En novembre 2003, une nouvelle étape du programme GLONASS est franchie : celle de la coopération. Une déclaration d'intention est signée entre l'Agence Spatiale Russe (Rosaviacosmos) et l'Organisation Indienne pour la Recherche Spatiale (ISRO) pour étudier la possibilité de mettre en orbite certains satellites de prochaine génération (GLONASS-K) au moyen de lanceurs indiens. Il faut dire que l'Inde s'était déjà dite intéressée par GLONASS en novembre 2000. En décembre 2004, à l'occasion du salon SAKS-2004, on apprend que ces lancements seraient gratuits : la Russie ne paierait que le transport des satellites en Inde et leur préparation au tir. Les Indiens auraient en échange le droit d'utiliser le système GLONASS, y compris à des fins militaires.

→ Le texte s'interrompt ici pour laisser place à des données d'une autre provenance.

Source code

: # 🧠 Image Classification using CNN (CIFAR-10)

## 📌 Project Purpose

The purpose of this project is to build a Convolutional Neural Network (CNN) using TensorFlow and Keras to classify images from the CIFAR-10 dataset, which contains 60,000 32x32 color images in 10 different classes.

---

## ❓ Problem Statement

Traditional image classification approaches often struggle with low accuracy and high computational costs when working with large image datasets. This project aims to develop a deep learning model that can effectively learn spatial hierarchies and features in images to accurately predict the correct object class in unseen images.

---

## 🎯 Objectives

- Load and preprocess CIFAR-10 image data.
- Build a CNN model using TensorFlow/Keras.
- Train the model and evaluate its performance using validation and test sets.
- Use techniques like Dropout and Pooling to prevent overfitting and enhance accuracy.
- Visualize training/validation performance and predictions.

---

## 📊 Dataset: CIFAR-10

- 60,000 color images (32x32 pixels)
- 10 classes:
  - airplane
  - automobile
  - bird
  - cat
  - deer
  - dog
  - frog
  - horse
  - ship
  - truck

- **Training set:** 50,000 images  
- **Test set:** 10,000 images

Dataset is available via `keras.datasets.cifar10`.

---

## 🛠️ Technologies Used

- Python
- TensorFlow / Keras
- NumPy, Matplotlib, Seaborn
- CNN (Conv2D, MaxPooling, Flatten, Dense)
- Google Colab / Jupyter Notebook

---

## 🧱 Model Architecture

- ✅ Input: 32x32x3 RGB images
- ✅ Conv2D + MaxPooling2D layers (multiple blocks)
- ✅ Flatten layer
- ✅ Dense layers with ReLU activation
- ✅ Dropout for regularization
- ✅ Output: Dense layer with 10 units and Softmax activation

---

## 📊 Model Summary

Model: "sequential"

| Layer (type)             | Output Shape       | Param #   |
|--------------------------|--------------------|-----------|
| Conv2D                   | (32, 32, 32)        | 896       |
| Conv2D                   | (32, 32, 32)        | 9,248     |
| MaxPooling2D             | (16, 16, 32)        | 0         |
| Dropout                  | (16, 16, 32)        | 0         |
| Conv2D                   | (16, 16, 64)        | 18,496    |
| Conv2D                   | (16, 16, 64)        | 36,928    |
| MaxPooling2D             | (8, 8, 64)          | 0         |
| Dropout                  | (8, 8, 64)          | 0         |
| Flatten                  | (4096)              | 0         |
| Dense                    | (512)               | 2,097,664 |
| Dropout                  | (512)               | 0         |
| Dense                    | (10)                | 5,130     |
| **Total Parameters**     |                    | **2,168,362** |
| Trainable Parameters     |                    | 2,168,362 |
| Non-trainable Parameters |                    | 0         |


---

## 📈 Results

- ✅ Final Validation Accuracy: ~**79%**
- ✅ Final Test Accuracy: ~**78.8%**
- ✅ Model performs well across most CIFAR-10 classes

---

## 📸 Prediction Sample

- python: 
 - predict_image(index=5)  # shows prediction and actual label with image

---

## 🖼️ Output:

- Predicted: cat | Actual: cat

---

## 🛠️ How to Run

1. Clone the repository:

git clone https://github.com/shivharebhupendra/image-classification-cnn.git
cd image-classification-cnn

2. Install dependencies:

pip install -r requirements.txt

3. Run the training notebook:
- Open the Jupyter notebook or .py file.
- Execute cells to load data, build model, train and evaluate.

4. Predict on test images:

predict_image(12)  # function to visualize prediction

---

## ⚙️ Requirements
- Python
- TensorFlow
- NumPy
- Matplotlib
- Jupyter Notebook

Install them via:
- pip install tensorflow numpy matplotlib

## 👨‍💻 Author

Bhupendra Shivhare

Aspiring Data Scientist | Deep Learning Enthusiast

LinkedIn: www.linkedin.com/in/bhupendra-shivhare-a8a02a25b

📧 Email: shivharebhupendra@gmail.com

Quelques semaines après cette annonce, un nouveau lancement a lieu : il permet de placer sur orbite deux GLONASS 11F654 et un GLONASS-M.

Au cours de l'année 2005, il semble que les plus hautes autorités russes aient porté un grand intérêt au programme. Ainsi, le 15 novembre 2005, le général Anatoli PERMINOV, directeur de l'Agence Spatiale Fédérale (Roscosmos) est convoqué au Kremlin par le Président Vladimir POUTINE. Les conversations portent précisément sur GLONASS. PERMINOV explique au Président toute l'importance que revêt le programme pour la nation russe, tant sur les plans économique que militaire.

Le 25 décembre 2005, un lanceur Proton-K place sur orbite deux nouveaux GLONASS-M, ainsi que le dernier GLONASS 11F654. La constellation compte désormais 17 satellites. Le lendemain du tir, le Président POUTINE annonce ses plans : GLONASS devra compter 18 satellites opérationnels en 2007, et il devra être parfaitement complété (24 satellites) en 2008. De plus, les applications civiles devront être développées. On peut légitimement penser que ces annonces sont en partie motivées par le fait que l'Europe a lancé quelques semaines auparavant son premier satellite de navigation (réseau GALILEO).

A la mi-mars 2006, le Premier Ministre Mikhaïl FRADKOV est en visite officielle en Inde, et en profite pour signer deux accords concernant les satellites GLONASS-K et leurs lancements par des fusées indiennes. Le 21 mars, PERMINOV et le Ministre de la Défense Sergueï IVANOV se rendent à Zheleznogorsk. On apprend à cette occasion que Roscosmos prévoit toujours de disposer de 18 satellites opérationnels en 2007, ce qui permettra d'avoir une couverture sur tout le territoire russe. En 2009, la constellation sera complète et le GLONASS pourra s'étendre au monde entier, et ainsi concurrencer réellement les systèmes GALILEO et GPS. D'autant plus qu'à la fin 2006, il est prévu de donner libre accès aux civils à la bande de précision supérieure.

7. L'avenir

Comme il a déjà été dit plus haut, l'arrêté n°587 d'août 2001 a prévu la mise en service d'une troisième génération de satellites GLONASS : les GLONASS-K. Ceux-ci seront nettement plus légers que leurs prédécesseurs (745kg au décollage) et auront une durée de vie de dix ans.

En 2002, la NPO PM a également démarré les études d'une quatrième génération de satellites : les GLONASS-KM. Leur mise en service est prévue pour 2015.